Earth’s organisms have experienced several catastrophic upheavals. The Triassic-Jurassic mass extinction event (TJEE) is the second greatest mass extinction event on record. It eliminated more than 95 percent of terrestrial megaflora species,1 plus all the animal species dependent upon these plants. For continental organisms it was at least as devastating as the Permian-Triassic event,2 which wiped out over 70 percent of land species.3
The TJEE is the only mass extinction event in deep time for which an accurate absolute date exists because the strata containing the fossils and footprints of creatures living just before and just after the TJEE shows both the cyclic variations in Earth’s orbit and several reversals in Earth’s magnetic field. Thus, geophysicists have established that the TJEE occurred 201.564±0.015 million years ago.4
Despite the destruction caused by the TJEE, the mass speciation that followed was surprisingly quick and robust. Within 10,000 years or less large theropod dinosaurs appeared,5 and in less than 100,000 years dinosaur species diversity attained a stable maximum.6 Especially astounding is not just the body size and complexity of the new species but the fact that they appeared amid hostile environmental conditions. The TJEE coincided with the first and greatest of the four volcanic eruptions that formed the Central Atlantic Magmatic Province.7 These eruptions poured out 2–3 million cubic kilometers of lava—enough to pave Earth’s entire surface 4–6 meters (13–26 feet) deep. The first eruption had hardly subsided when the first large theropod dinosaurs appeared. And the dinosaur species diversity reached a stable maximum while climate changes were still extreme.8
Mass Speciation Reflects the Creator and Challenges Evolution
The rapidity and diversity with which large dinosaurs appeared fits what one would expect from the actions of a Creator intent on taking advantage of shallow seas, lakes, and swamps resulting from the breaking up of the Pangaea supercontinent. It is consistent, too, with the Creator’s desire to endow Earth with all the necessary resources humans would need to fulfill His purposes.
However, the short time between the TJEE and the Jurassic speciation is far too brief to allow for a naturalistic explanation. Long-term evolution experiments performed in real time show that even under extreme laboratory pressure the most evolutionally flexible species experience nothing more than microevolution.9 Evolutionists responded with the suggestion that a few small-bodied reptiles survived the TJEE and, due to the hostile conditions and lack of competing species, rapidly evolved into a huge population of diverse, complex, large-bodied dinosaurs.10 Conservation biology research refutes this hypothesis.

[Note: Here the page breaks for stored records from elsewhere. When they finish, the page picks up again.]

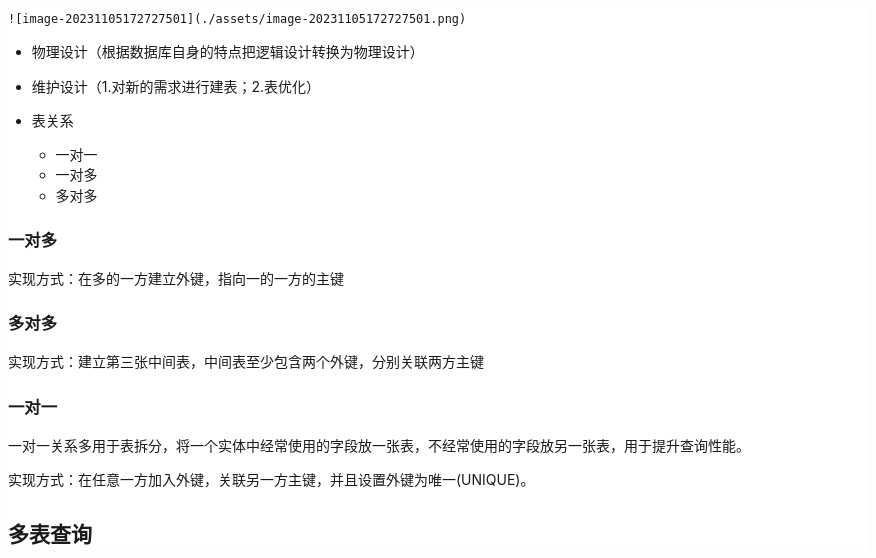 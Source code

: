     ![image-20231105172727501](./assets/image-20231105172727501.png)

  * 物理设计（根据数据库自身的特点把逻辑设计转换为物理设计）

  * 维护设计（1.对新的需求进行建表；2.表优化）

* 表关系

  * 一对一
  * 一对多
  * 多对多

### 一对多

实现方式：在多的一方建立外键，指向一的一方的主键

### 多对多

实现方式：建立第三张中间表，中间表至少包含两个外键，分别关联两方主键

### 一对一

一对一关系多用于表拆分，将一个实体中经常使用的字段放一张表，不经常使用的字段放另一张表，用于提升查询性能。

实现方式：在任意一方加入外键，关联另一方主键，并且设置外键为唯一(UNIQUE)。

## 多表查询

Rapid and extreme climate change, which characterized the TJEE, stymies evolutionary development. An experiment performed on tiny crustaceans with a reputation for evolvability demonstrated that their rate of evolution (assisted by guided selective breeding) was unable to keep pace with even a modest change in average temperature.11
Numerous studies also confirm that when an animal species suffers a population collapse and faces environmental stress, it rapidly goes extinct without human intervention.12 Furthermore, the extinction risk and the speed with which extinction occurs rises dramatically with adult body mass.13
God’s Purposes for Extinction and Speciation
Why did God wipe out and replace life so frequently? For one thing, these mass creation events perfectly compensated for the Sun’s increasing luminosity by producing new life-forms that could draw more greenhouse gases out of the atmosphere. Another reason is keeping Earth packed with the greatest possible biomass, biodiversity, and biocomplexity. This ensures that humans have all the biodeposits they need to launch and sustain global high-technology civilization—which allows Christ’s followers to fulfill the Great Commission in the shortest time possible.